Next, we calculate and plot the normalized residuals by age:

clark.incremental[, normalized_residual := (incremental_reported - predicted_mean) / sqrt(sigma.squared.ldf*predicted_mean)]
ggplot(data = clark.incremental, aes(x = age, y = normalized_residual)) + geom_point()
## Warning in plyr::split_indices(scale_id, n): '.Random.seed' is not an
## integer vector but of type 'NULL', so ignored

If the curve fit is appropriate, then the residuals should be randomly scattered around the horizontal \(y=0\) line. In this case, the age 12 and age 48 residuals appear to be overly high, and the age 24 residuals appear to be too low. However, there is generally no consistent pattern.

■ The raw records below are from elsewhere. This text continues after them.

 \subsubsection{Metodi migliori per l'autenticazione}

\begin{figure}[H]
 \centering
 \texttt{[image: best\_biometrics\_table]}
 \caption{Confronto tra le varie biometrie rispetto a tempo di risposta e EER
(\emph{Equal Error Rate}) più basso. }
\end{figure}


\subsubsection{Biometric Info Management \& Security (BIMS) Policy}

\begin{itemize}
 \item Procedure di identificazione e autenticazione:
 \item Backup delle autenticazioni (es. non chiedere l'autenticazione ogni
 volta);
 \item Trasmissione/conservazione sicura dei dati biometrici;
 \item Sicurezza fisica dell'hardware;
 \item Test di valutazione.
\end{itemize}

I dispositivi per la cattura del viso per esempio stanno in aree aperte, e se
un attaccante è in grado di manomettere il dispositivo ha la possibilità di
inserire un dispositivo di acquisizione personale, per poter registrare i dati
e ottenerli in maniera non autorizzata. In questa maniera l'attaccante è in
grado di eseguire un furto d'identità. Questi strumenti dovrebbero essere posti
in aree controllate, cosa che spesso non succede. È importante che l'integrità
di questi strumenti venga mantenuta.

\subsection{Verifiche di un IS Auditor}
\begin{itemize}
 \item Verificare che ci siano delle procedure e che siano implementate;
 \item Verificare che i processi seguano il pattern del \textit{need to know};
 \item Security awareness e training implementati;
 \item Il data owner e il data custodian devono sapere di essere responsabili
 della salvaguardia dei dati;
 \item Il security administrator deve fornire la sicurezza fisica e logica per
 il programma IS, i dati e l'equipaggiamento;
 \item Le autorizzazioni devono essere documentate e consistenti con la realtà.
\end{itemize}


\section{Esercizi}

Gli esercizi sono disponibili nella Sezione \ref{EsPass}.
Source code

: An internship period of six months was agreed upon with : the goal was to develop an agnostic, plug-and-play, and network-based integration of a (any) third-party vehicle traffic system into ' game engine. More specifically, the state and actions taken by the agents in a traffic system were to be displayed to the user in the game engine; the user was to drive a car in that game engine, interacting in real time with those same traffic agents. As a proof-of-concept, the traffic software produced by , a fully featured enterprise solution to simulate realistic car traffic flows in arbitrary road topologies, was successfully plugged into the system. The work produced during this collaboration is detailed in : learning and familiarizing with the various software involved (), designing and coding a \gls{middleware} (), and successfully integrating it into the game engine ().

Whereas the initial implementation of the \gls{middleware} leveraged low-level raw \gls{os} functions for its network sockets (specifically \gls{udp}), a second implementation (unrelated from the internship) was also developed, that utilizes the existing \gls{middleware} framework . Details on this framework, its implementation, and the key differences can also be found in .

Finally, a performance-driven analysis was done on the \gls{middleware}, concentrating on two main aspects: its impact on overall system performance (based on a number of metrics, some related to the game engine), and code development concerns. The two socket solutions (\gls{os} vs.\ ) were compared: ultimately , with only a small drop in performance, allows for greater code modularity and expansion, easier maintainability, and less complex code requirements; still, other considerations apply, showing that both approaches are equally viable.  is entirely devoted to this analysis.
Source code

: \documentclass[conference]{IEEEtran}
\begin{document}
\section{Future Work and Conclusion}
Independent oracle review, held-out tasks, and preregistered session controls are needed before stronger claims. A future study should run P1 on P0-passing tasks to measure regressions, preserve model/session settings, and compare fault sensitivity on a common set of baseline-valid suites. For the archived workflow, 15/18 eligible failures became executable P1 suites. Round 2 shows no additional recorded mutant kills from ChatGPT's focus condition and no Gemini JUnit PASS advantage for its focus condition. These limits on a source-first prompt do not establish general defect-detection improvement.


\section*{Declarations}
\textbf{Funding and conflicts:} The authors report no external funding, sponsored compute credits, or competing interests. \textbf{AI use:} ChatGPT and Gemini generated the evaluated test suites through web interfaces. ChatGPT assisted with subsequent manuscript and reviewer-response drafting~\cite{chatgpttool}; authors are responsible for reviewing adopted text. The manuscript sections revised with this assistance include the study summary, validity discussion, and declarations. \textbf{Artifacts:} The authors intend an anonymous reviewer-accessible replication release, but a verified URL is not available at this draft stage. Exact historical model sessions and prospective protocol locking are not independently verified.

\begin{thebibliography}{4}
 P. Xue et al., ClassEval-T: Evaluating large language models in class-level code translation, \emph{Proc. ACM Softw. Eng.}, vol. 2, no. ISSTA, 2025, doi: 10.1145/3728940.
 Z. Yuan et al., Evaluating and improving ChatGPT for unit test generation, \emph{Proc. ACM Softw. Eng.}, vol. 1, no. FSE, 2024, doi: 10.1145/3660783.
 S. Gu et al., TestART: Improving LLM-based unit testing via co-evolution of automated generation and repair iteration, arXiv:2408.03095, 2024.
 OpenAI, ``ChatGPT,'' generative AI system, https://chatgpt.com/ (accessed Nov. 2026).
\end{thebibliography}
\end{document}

A second test involves testing the assumption that the variance-to-mean ratio is constant by plotting the residuals against the expected mean. Again, we are looking for residuals that are randomly scattered around 0:

ggplot(data = clark.incremental, aes(x = predicted_mean, y = normalized_residual)) + geom_point() + geom_smooth()
## `geom_smooth()` using method = 'loess'

Similarly, to test for accident year effects, we can plot residuals against accident year:

ggplot(data = clark.incremental, aes(x = AY, y = normalized_residual)) + geom_point() + geom_smooth()
## `geom_smooth()` using method = 'loess'

We can also look for calendar year effects:

clark.incremental[, CY := AY + age/12 - 1]
ggplot(data = clark.incremental, aes(x = CY, y = normalized_residual)) + geom_point() + geom_smooth()
## `geom_smooth()` using method = 'loess'

Calculation of Reserves

To calculate the reserves, we collapse the incremental values to the most recent diagonal (i.e. total cumulative reported losses), then use the fitted loglogistic curve to determine the cumulative percent reported. From this, we get the LDF and ultimate loss estimate:

clark.diagonal = clark.incremental[, .(cumulative_reported = sum(incremental_reported), age = max(age)), by = AY]
clark.diagonal[, current_year_midpoint := age - 6]
clark.diagonal[, percent_reported := G(x = current_year_midpoint, omega = omega.ldf.ll, theta = theta.ldf.ll)]
clark.diagonal[, LDF := 1/percent_reported]
clark.diagonal[, ultimate_losses := LDF * cumulative_reported]
clark.diagonal[, reserve := ultimate_losses - cumulative_reported]
datatable(clark.diagonal)

From this, we can calculate the total reserve, its process variance, and its coefficient of variation:

total.ultimate.ldf = clark.diagonal[, sum(ultimate_losses)]
total.reserve.ldf = clark.diagonal[, sum(reserve)]
reserve.variance.ldf = total.reserve.ldf * sigma.squared.ldf
reserve.cv.ldf = sqrt(reserve.variance.ldf) / total.reserve.ldf
print(paste0("The total ultimate is ", total.ultimate.ldf))
## [1] "The total ultimate is 69998593.5854499"
print(paste0("The total reserve is ", total.reserve.ldf))
## [1] "The total reserve is 35640503.5854499"
print(paste0("The coefficient of variation of the reserve is ", reserve.cv.ldf))
## [1] "The coefficient of variation of the reserve is 0.0427152277244997"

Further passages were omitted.